The evaluation was commissioned to inform the scaling up of a pilot for preschool children’s nutrition improvement and was intended for both accountability and learning purposes.  It focused on assessing the relevance, effectiveness, and impact of the project. Overarching evaluation questions focused on:

  • Evaluation Question 1. What is the impact of nutrition program on nutrition and development of preschool children aged 3 and 5?
  • Evaluation question 2. What is the impact of nutrition program on local smallholders?
  • Evaluation question 3. How appropriate is the program implementation?

The evaluation covered the following themes: a) School Feeding; b) Nutrition; and e) Capacity strengthening. Specifically the activities involved:

  • Subsidize 4 Chinese Yuan per preschooler per school day to improve nutrition-balanced school meals.
  • Upgrade kitchen facilities and dining environment;
  • Enhance nutrition education and awareness building through various behaviour change communication activities;
  • Procure agricultural products from local poor smallholders, connecting them with selected preschools, and provide agricultural production support.

Key evaluation findings included:

  • Overall, the evaluation found no impact of the project on child nutrition outcomes, but with the caveat of potential spillover effects. The prevalence of anemia declined between baseline and endline. However, this decrease was similar in treatment and comparison groups.
  • The program had positive effects on children’s social emotions. Specifically, the program significantly reduced the abnormal rates of hyperactivity and total difficulties in the younger children.
  • Results show that the level of nutrition knowledge of primary caregivers is inadequate.
  • It is found that direct purchase from smallholder farmers contributed to local smallholders’ vegetable production diversity, income, nutrition knowledge and market engagement. The smallholders in the treatment group had a higher dietary diversity score (DDS) than those in the comparison group. This program also has the potential to assist in building a local food system that is resilient, sustainable and inclusive.
  • The program is well aligned with China’s national priorities, including nutrition, child development and poverty reduction policies, and closely related to UN and WFP policies, strategies, and guidance on nutrition, child development, school feeding, and poverty reduction.

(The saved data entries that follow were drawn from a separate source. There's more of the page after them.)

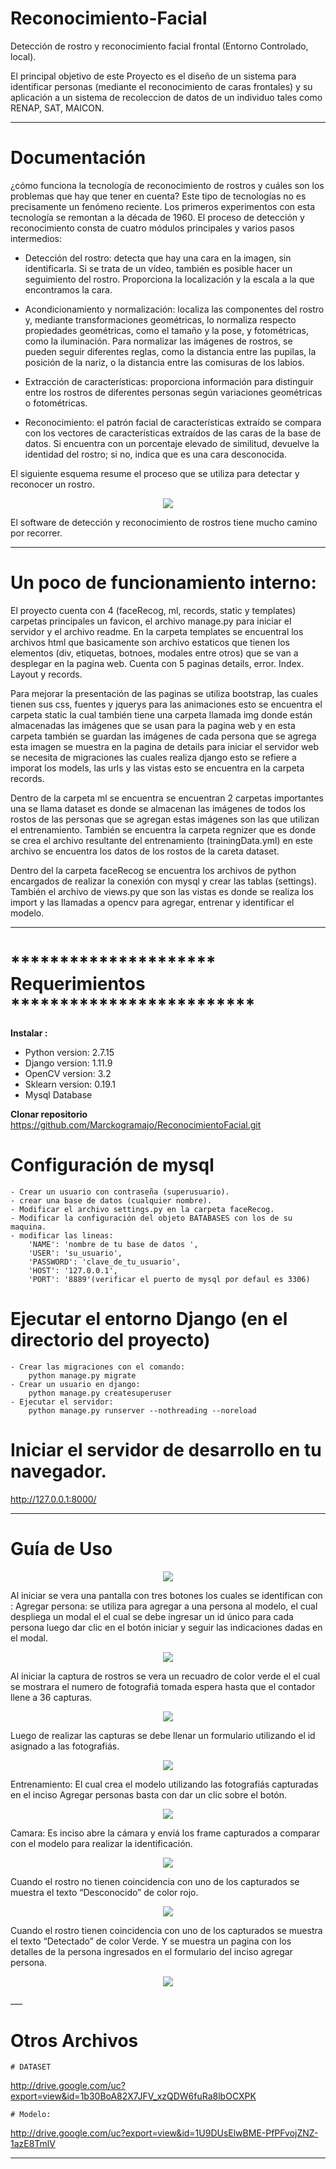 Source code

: # Reconocimiento-Facial
Detección de rostro y reconocimiento facial frontal (Entorno Controlado, local).

El principal objetivo de este Proyecto es el diseño de un sistema para identificar
personas (mediante el reconocimiento de caras frontales) y su aplicación a un
sistema de recoleccion de datos de un individuo tales como RENAP, SAT, MAICON. 

___
# Documentación 
¿cómo funciona la tecnología de reconocimiento de rostros y cuáles son los problemas que hay que tener en cuenta?
Este tipo de tecnologías no es precisamente un fenómeno reciente. Los primeros experimentos con esta tecnología se remontan a la década de 1960.
El proceso de detección y reconocimiento consta de cuatro módulos principales y varios pasos intermedios:

- Detección del rostro: detecta que hay una cara en la imagen, sin identificarla. Si se trata de un vídeo, también es posible hacer un seguimiento del rostro. Proporciona la localización y la escala a la que encontramos la cara.

- Acondicionamiento y normalización: localiza las componentes del rostro y, mediante transformaciones geométricas, lo normaliza respecto propiedades geométricas, como el tamaño y la pose, y fotométricas, como la iluminación. Para normalizar las imágenes de rostros, se pueden seguir diferentes reglas, como la distancia entre las pupilas, la posición de la nariz, o la distancia entre las comisuras de los labios.

- Extracción de características: proporciona información para distinguir entre los rostros de diferentes personas según variaciones geométricas o fotométricas.

- Reconocimiento: el patrón facial de características extraído se compara con los vectores de características extraídos de las caras de la base de datos. Si encuentra con un porcentaje elevado de similitud, devuelve la identidad del rostro; si no, indica que es una cara desconocida.

El siguiente esquema resume el proceso  que se utiliza para detectar y reconocer un rostro.

<p align="center">
	<img src="http://drive.google.com/uc?export=view&id=1PlziuDb9X1hQrhdl0m7mZ6_lFJ9jDx0o">
</p>

El software de detección y reconocimiento de rostros tiene mucho camino por recorrer.
___

# Un poco de funcionamiento interno:
El proyecto cuenta con 4 (faceRecog, ml, records, static y templates) carpetas principales un favicon, el archivo manage.py para iniciar el servidor y el archivo readme.
En la carpeta templates se encuentral los archivos html que basicamente son archivo estaticos que tienen los elementos (div, etiquetas, botnoes, modales entre otros) que se van a desplegar en la pagina web. Cuenta con 5 paginas details, error. Index. Layout y records. 

Para mejorar la presentación de las paginas se utiliza bootstrap, las cuales tienen sus css, fuentes y jquerys para las animaciones esto se encuentra el carpeta static la cual también tiene una carpeta llamada img donde están almacenadas las imágenes que se usan para la pagina web y en esta carpeta también se guardan las imágenes de cada persona que se agrega esta imagen se muestra en la pagina de details
para iniciar el servidor web se necesita de migraciones las cuales realiza django esto se refiere a imporat los models, las urls  y las vistas esto se encuentra en la carpeta records. 

Dentro de la carpeta ml se encuentra se encuentran 2 carpetas importantes una se llama dataset es donde se almacenan las imágenes de todos los rostos de las personas que se agregan estas imágenes son las que utilizan el entrenamiento. También se encuentra la carpeta regnizer que es donde se crea el archivo resultante del entrenamiento (trainingData.yml) en este archivo se encuentra los datos de los rostos de la careta dataset.

Dentro del la carpeta faceRecog se encuentra los archivos de python encargados de realizar la conexión con mysql y crear las tablas (settings). También el archivo de views.py que son las vistas es donde se realiza los import y las llamadas a opencv para agregar, entrenar y identificar el modelo.

___

# ********************* Requerimientos *************************

**Instalar :**
- Python version: 2.7.15
- Django version: 1.11.9
- OpenCV version: 3.2
- Sklearn version: 0.19.1
- Mysql Database

**Clonar repositorio**
  https://github.com/Marckogramajo/ReconocimientoFacial.git


# Configuración de mysql
	- Crear un usuario con contraseña (superusuario).
	- crear una base de datos (cualquier nombre).
	- Modificar el archivo settings.py en la carpeta faceRecog.
	- Modificar la configuración del objeto BATABASES con los de su maquina.
	- modificar las lineas:
		'NAME': 'nombre de tu base de datos ',
		'USER': 'su_usuario',
		'PASSWORD': 'clave_de_tu_usuario',
		'HOST': '127.0.0.1',
		'PORT': '8889'(verificar el puerto de mysql por defaul es 3306)

# Ejecutar el entorno Django (en el directorio del proyecto)
	- Crear las migraciones con el comando:
		python manage.py migrate
	- Crear un usuario en django:
		python manage.py createsuperuser
	- Ejecutar el servidor:
		python manage.py runserver --nothreading --noreload
	

# Iniciar el servidor de desarrollo en tu navegador.
   http://127.0.0.1:8000/


___

# Guía de Uso

<p align="center">
	<img src="http://drive.google.com/uc?export=view&id=1Zg_VZLEf5PRFL3aHRE90uGY_83yTNaKB">
</p>

Al iniciar se vera una pantalla con tres botones los cuales se identifican con :
Agregar persona: se utiliza para agregar a una persona al modelo, el cual despliega un modal el el cual
se debe ingresar un id único para cada persona luego dar clic en el botón iniciar y seguir las
indicaciones dadas en el modal.


<p align="center">
	<img src="http://drive.google.com/uc?export=view&id=1zcTSiRKQ-ivfvrsI__-gc6_YR7tFbxOF">
</p>


Al iniciar la captura de rostros se vera un recuadro de color verde el el cual se mostrara el numero de
fotografiá tomada espera hasta que el contador llene a 36 capturas.

<p align="center">
	<img src="http://drive.google.com/uc?export=view&id=18IHw66zIvZ3hC_gzXYX3kQndvf9u81-m">
</p>


Luego de realizar las capturas se debe llenar un formulario utilizando el id asignado a las fotografiás.


<p align="center">
	<img src="http://drive.google.com/uc?export=view&id=1YT1-nX4SZ8DrJauBIDVR_KV0AAwBFJlE">
</p>

Entrenamiento: El cual crea el modelo utilizando las fotografiás capturadas en el inciso Agregar
personas basta con dar un clic sobre el botón.

<p align="center">
	<img src="http://drive.google.com/uc?export=view&id=1JgjxXG6IoByzTeDE3Ab1dtPVMCcXhIQy">
</p>

Camara: Es inciso abre la cámara y enviá los frame capturados a comparar con el modelo para realizar
la identificación.

<p align="center">
	<img src="http://drive.google.com/uc?export=view&id=1oIfyeL3V4d5gHNG6EDieYuHnInGH1xks">
</p>

Cuando el rostro no tienen coincidencia con uno de los capturados se muestra el texto “Desconocido”
de color rojo.

<p align="center">
	<img src="http://drive.google.com/uc?export=view&id=1Ob_FG5eQkSLpsLqWuD0mG2K20hZgu6N7">
</p>

Cuando el rostro tienen coincidencia con uno de los capturados se muestra el texto “Detectado” de
color Verde. Y se muestra un pagina con los detalles de la persona ingresados en el formulario del
inciso agregar persona.

<p align="center">
	<img src="http://drive.google.com/uc?export=view&id=1uroNNAEERMq_qEsID4fvus6BMNvPUXfT">
</p>
___


# Otros Archivos

	# DATASET
  http://drive.google.com/uc?export=view&id=1b30BoA82X7JFV_xzQDW6fuRa8lbOCXPK	

	# Modelo:
  http://drive.google.com/uc?export=view&id=1U9DUsElwBME-PfPFvojZNZ-1azE8TmlV

___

Key recommendations from the evaluation included:

  • Recommendation 1: Building on its experience and reputation, WFP should extend the provision of interventions in the study sites.
  • Recommendation 2: WFP should consider targeting at vulnerable sub-groups to optimize the impact of the project.
  • Recommendation 3: WFP should pay particular attention to the rise of child overweight and obesity.
  • Recommendation 4: WFP needs to take into consideration nutrition knowledge of caregivers to improve children’s diet at home in addition to the nutritional value of the food choices offered in schools.
  • Recommendation 5: WFP should strengthen supply-side interventions to support local smallholders.